*** Begin section ***

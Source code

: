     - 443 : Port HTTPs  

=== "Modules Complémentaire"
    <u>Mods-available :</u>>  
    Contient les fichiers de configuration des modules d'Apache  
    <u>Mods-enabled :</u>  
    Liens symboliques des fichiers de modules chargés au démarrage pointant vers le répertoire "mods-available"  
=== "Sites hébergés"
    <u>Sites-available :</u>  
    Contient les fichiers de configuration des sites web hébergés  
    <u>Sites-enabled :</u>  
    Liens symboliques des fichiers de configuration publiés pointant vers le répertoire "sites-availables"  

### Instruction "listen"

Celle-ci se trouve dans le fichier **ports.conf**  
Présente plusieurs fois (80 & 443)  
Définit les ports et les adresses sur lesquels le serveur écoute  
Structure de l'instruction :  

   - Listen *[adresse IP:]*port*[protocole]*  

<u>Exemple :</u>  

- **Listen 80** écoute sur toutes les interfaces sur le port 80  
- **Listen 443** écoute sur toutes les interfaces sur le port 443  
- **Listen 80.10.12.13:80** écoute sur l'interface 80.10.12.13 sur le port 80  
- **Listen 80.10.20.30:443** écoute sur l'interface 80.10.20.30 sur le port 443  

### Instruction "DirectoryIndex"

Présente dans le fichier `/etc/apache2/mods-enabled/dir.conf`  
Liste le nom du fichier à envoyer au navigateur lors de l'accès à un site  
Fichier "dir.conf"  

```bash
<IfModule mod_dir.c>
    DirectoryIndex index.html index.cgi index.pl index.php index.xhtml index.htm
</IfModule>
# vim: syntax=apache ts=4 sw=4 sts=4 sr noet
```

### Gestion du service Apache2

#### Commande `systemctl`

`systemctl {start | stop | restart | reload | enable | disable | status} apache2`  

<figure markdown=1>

*** End section ***

## TASK DIRECTIONS
Quote every line of the data, word for word.

## EXERCISE SOLUTION
Source code

:     - 443 : Port HTTPs  

=== "Modules Complémentaire"
    <u>Mods-available :</u>>  
    Contient les fichiers de configuration des modules d'Apache  
    <u>Mods-enabled :</u>  
    Liens symboliques des fichiers de modules chargés au démarrage pointant vers le répertoire "mods-available"  
=== "Sites hébergés"
    <u>Sites-available :</u>  
    Contient les fichiers de configuration des sites web hébergés  
    <u>Sites-enabled :</u>  
    Liens symboliques des fichiers de configuration publiés pointant vers le répertoire "sites-availables"  

### Instruction "listen"

Celle-ci se trouve dans le fichier **ports.conf**  
Présente plusieurs fois (80 & 443)  
Définit les ports et les adresses sur lesquels le serveur écoute  
Structure de l'instruction :  

   - Listen *[adresse IP:]*port*[protocole]*  

<u>Exemple :</u>  

- **Listen 80** écoute sur toutes les interfaces sur le port 80  
- **Listen 443** écoute sur toutes les interfaces sur le port 443  
- **Listen 80.10.12.13:80** écoute sur l'interface 80.10.12.13 sur le port 80  
- **Listen 80.10.20.30:443** écoute sur l'interface 80.10.20.30 sur le port 443  

### Instruction "DirectoryIndex"

Présente dans le fichier `/etc/apache2/mods-enabled/dir.conf`  
Liste le nom du fichier à envoyer au navigateur lors de l'accès à un site  
Fichier "dir.conf"  

```bash
<IfModule mod_dir.c>
    DirectoryIndex index.html index.cgi index.pl index.php index.xhtml index.htm
</IfModule>
# vim: syntax=apache ts=4 sw=4 sts=4 sr noet
```

### Gestion du service Apache2

#### Commande `systemctl`

`systemctl {start | stop | restart | reload | enable | disable | status} apache2`  

<figure markdown=1>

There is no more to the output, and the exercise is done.